Now a young Thai woman, a PhD candidate in plant genetics, calls Ronald over to discuss the direction of an experiment. They launch into a highly technical discussion of protocols and variables. Ronald gently prods, questions, and challenges the student’s assumptions. This Socratic, back-and-forth inquiry is also something Ronald learned at Reed. While her friendly, collegial manner encourages staff to explore, it’s obvious that she charts the course of research. Like an orchestra conductor, she directs the seemingly disparate paths of inquiry into a harmonious search for knowledge.

It was here in this lab that the gene for flood tolerance was first isolated—a discovery that has the potential to prevent crop failure in some of the poorest and most densely populated parts of the globe.
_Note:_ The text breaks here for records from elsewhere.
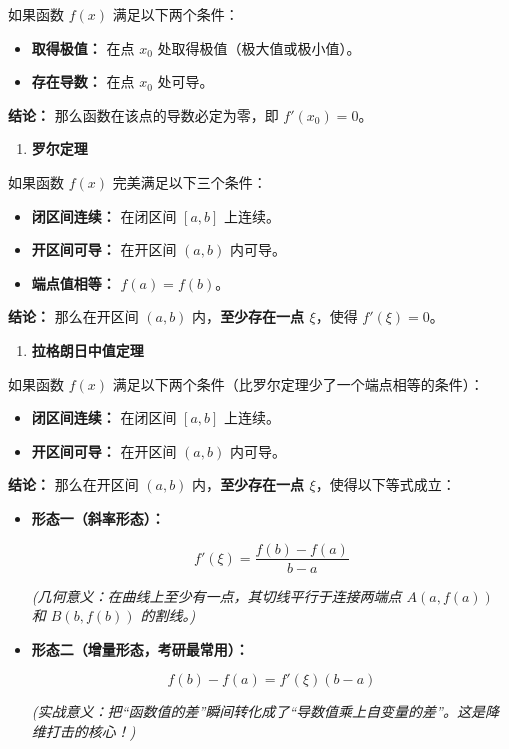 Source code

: \documentclass[
]{article}
\begin{document}
如果函数 \(f(x)\) 满足以下两个条件：

\begin{itemize}
\item
  \textbf{取得极值：} 在点 \(x_0\) 处取得极值（极大值或极小值）。
\item
  \textbf{存在导数：} 在点 \(x_0\) 处可导。
\end{itemize}

\textbf{结论：} 那么函数在该点的导数必定为零，即
\textbf{\(f'(x_0) = 0\)}。

\begin{enumerate}
\def\labelenumi{\arabic{enumi}.}
\item
  \textbf{罗尔定理}
\end{enumerate}

如果函数 \(f(x)\) 完美满足以下三个条件：

\begin{itemize}
\item
  \textbf{闭区间连续：} 在闭区间 \([a, b]\) 上连续。
\item
  \textbf{开区间可导：} 在开区间 \((a, b)\) 内可导。
\item
  \textbf{端点值相等：} \(f(a) = f(b)\)。
\end{itemize}

\textbf{结论：} 那么在开区间 \((a, b)\) 内，\textbf{至少存在一点
\(\xi\)}，使得 \textbf{\(f'(\xi) = 0\)}。

\begin{enumerate}
\def\labelenumi{\arabic{enumi}.}
\item
  \textbf{拉格朗日中值定理}
\end{enumerate}

如果函数 \(f(x)\) 满足以下两个条件（比罗尔定理少了一个端点相等的条件）：

\begin{itemize}
\item
  \textbf{闭区间连续：} 在闭区间 \([a, b]\) 上连续。
\item
  \textbf{开区间可导：} 在开区间 \((a, b)\) 内可导。
\end{itemize}

\textbf{结论：} 那么在开区间 \((a, b)\) 内，\textbf{至少存在一点
\(\xi\)}，使得以下等式成立：

\begin{itemize}
\item
  \textbf{形态一（斜率形态）：}

  \[f'(\xi) = \frac{f(b) - f(a)}{b - a}\]

  \emph{(几何意义：在曲线上至少有一点，其切线平行于连接两端点
  \(A(a, f(a))\) 和 \(B(b, f(b))\) 的割线。)}
\item
  \textbf{形态二（增量形态，考研最常用）：}

  \[f(b) - f(a) = f'(\xi)(b - a)\]

  \emph{(实战意义：把``函数值的差''瞬间转化成了``导数值乘上自变量的差''。这是降维打击的核心！)}
\end{itemize}
\end{document}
Sixty years ago, farmers in East India developed a variety of rice that could withstand flooding, but it produced poor yields and—worse—didn’t taste good. Plant breeders tried to cross the flood-tolerant rice with better-tasting varieties, but weren’t successful.

In 1996, David Mackill, head of the plant breeding division of the Inter­national Rice Research Institute, asked Ronald if her team could isolate the gene that conferred flood tolerance. It was the veritable needle in the haystack: one microscopic genetic thread intricately woven with tens of thousands of others. After eight years of painstaking work, Ronald’s lab isolated a gene they called sub1. They placed sub1 into several rice varieties and tested them in controlled environments, submerging the tender shoots for progressively longer intervals.

Ronald can still remember visiting the muddy paddy where the plants had been fully submerged for two weeks—and survived. “I couldn’t believe it,” she says, smiling broadly. “It was as though the rice plants had been able to hold their breath until the water was gone. It was magic.”